Über die Zeit sickern Schnee und Regen langsam von außen durch das gekluftete Gestein in die Höhle und frieren fest. So entstanden die bis zu 15 Meter hohen Eisformationen. Die Geologin Helene Zauner dokumentiert Umfang und Höhe, um nachvollziehen zu können, wie schnell sie abschmelzen.
Eis in hoch gelegenen Höhlen sowie in hohen Breiten überdauert womöglich am längsten. »Das Schicksal kleiner Eishöhlen dagegen ist besiegelt«, sagt Christoph Spötl. Um verlässlich abschätzen zu können, welches Höhleneis noch wie lange erhalten bleibt, bräuchte es allerdings Modelle, die mit soliden, über längere Zeiträume hinweg erhobenen Daten zu Temperaturentwicklungen und Eisvolumina kalibriert werden. Doch die gibt es nicht. Es mangelt an der Finanzierung dichter Messnetzwerke. Eishöhlenforschung ist bis heute ein Nischenthema.

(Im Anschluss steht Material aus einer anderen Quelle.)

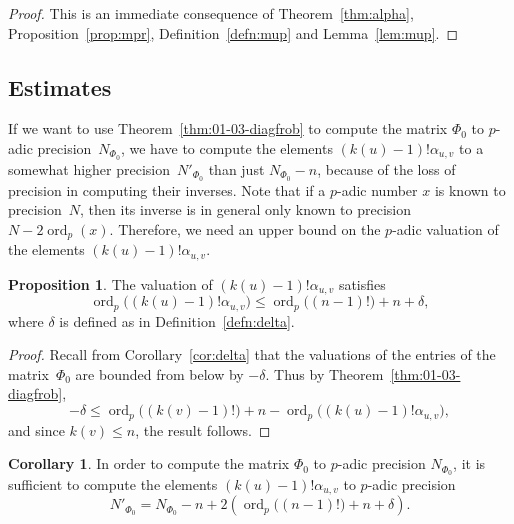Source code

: \documentclass[a4paper,11pt]{article}
\numberwithin{equation}{section}
\DeclareMathOperator{\ord}{ord}          %
\theoremstyle{definition}
\newtheorem{prop}[thm]{Proposition}
\newtheorem{cor}[thm]{Corollary}
\begin{document}
\begin{proof}
This is an immediate consequence of Theorem~\ref{thm:alpha}, 
Proposition~\ref{prop:mpr}, Definition~\ref{defn:mup} and 
Lemma~\ref{lem:mup}.
\end{proof}

\subsection{Estimates}

If we want to use Theorem~\ref{thm:01-03-diagfrob} to compute the matrix 
$\Phi_0$ to $p$-adic precision~$N_{\Phi_0}$, we have to compute the elements
$(k(u)-1)!\alpha_{u,v}$ to a somewhat higher precision~$N'_{\Phi_0}$ than just
$N_{\Phi_0}-n$, because of the loss of precision in computing their inverses. Note 
that if a $p$-adic number $x$ is known to precision~$N$, then its inverse 
is in general only known to precision $N-2\ord_p(x)$. Therefore, we need an 
upper bound on the $p$-adic valuation of the elements $(k(u)-1)!\alpha_{u,v}$.

\begin{prop}
The valuation of $(k(u)-1)! \alpha_{u,v}$ satisfies
\begin{equation*}
\ord_p\bigl((k(u)-1)! \alpha_{u,v}\bigr) 
    \leq \ord_p\bigl((n-1)!\bigr) + n + \delta,
\end{equation*}
where $\delta$ is defined as in Definition~\ref{defn:delta}. 
\end{prop}

\begin{proof}
Recall from Corollary~\ref{cor:delta} that the valuations 
of the entries of the matrix~$\Phi_0$ are bounded from below by $-\delta$. 
Thus by Theorem~\ref{thm:01-03-diagfrob}, 
\begin{equation*}
-\delta \leq \ord_p\bigl((k(v)-1)!\bigr) + n 
           - \ord_p\bigl((k(u)-1)! \alpha_{u,v}\bigr),
\end{equation*}
and since $k(v) \leq n$, the result follows.
\end{proof}

\begin{cor} \label{cor:Ntilde}
In order to compute the matrix $\Phi_0$ to $p$-adic precision $N_{\Phi_0}$, 
it is sufficient to compute the elements $(k(u)-1)!\alpha_{u,v}$ to $p$-adic 
precision
\begin{equation*}
N'_{\Phi_0}=N_{\Phi_0}-n+2(\ord_p\bigl((n-1)!\bigr)+n+\delta).
\end{equation*}
\end{cor}
\end{document}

Spötl möchte die wissenschaftlich wertvollen Klimaarchive für nachfolgende Generationen bewahren. Dafür müsste man Bohrkerne an einem kalten Ort verstauen. Im Rahmen des IceMemoryProject hat ein internationales Konsortium aus Forschungseinrichtungen und Universitäten bereits Bohrkerne aus Oberflächengletschern gesichert. Sie stammen unter anderem von Spitzbergen, aus den Alpen und Anden, vom Kilimandscharo sowie aus dem Pamir- und Altai-Gebirge und lagern heute in der Concordia-Forschungsstation in der Antarktis.
Die eisigen Archive schmelzen schneller, als die Forschung ihnen ihre Geheimnisse entlocken kann
Für Höhleneis wäre ein ähnliches Vorgehen denkbar. Dazu bräuchte es jedoch eine schlagkräftige Forschungsgruppe und ausreichende finanzielle Mittel, um Bohrkerne systematisch zu bergen, per Hubschrauber auszufliegen und in speziellen Transportbehältern einzulagern. Das Eiskernarchiv am Niels-Bohr-Institut der Universität Kopenhagen, berichtet Spötl, hat ihm bereits zugesagt, das Material aufzunehmen.

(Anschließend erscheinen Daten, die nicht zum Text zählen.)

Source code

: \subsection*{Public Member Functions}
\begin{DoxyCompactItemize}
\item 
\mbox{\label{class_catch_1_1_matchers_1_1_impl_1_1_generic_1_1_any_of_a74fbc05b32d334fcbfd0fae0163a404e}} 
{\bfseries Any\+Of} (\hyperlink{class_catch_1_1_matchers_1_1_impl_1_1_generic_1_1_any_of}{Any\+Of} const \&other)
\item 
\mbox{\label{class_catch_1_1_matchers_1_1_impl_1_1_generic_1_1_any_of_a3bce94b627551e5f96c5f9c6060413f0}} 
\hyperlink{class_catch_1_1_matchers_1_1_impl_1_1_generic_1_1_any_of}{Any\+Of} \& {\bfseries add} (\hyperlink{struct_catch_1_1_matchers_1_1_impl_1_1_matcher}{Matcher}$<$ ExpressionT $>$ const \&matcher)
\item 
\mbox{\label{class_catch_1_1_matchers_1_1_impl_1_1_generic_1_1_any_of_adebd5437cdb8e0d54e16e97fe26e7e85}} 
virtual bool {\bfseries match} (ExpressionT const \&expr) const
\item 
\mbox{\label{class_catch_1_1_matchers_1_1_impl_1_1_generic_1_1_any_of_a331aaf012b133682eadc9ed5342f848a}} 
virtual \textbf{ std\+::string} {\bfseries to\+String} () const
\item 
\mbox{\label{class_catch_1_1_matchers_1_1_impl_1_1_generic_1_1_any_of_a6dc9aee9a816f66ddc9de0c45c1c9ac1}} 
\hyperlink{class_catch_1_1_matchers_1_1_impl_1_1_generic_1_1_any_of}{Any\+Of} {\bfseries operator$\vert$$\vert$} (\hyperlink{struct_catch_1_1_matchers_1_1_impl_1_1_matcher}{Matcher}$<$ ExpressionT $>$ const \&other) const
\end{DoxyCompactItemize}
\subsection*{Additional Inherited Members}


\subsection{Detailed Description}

Über dem Toten Gebirge sinkt bereits die Sonne gen Horizont, feiner Regen hat eingesetzt. Um kurz vor acht Uhr steigt Helene Zauner ein letztes Mal die Eisrampe hinauf zu ihren beiden Kollegen, die vor dem Eingang warten. Sie löst die Steigeisen von den schweren Schuhen und tauscht den Overall gegen ihre Wanderkleidung. Die drei haben noch einen zweistündigen Marsch zum Parkplatz und eine kurze Autofahrt vor sich. Am nächsten Morgen wird der Wecker um sechs Uhr erneut klingeln. Noch mindestens zweimal möchte Zauner in diesem Jahr zur Schneevulkanhalle zurückkehren. Denn die Nachwuchswissenschaftlerin weiß: Die eisigen Archive schmelzen schneller, als die Forschung ihnen ihre Geheimnisse entlocken kann.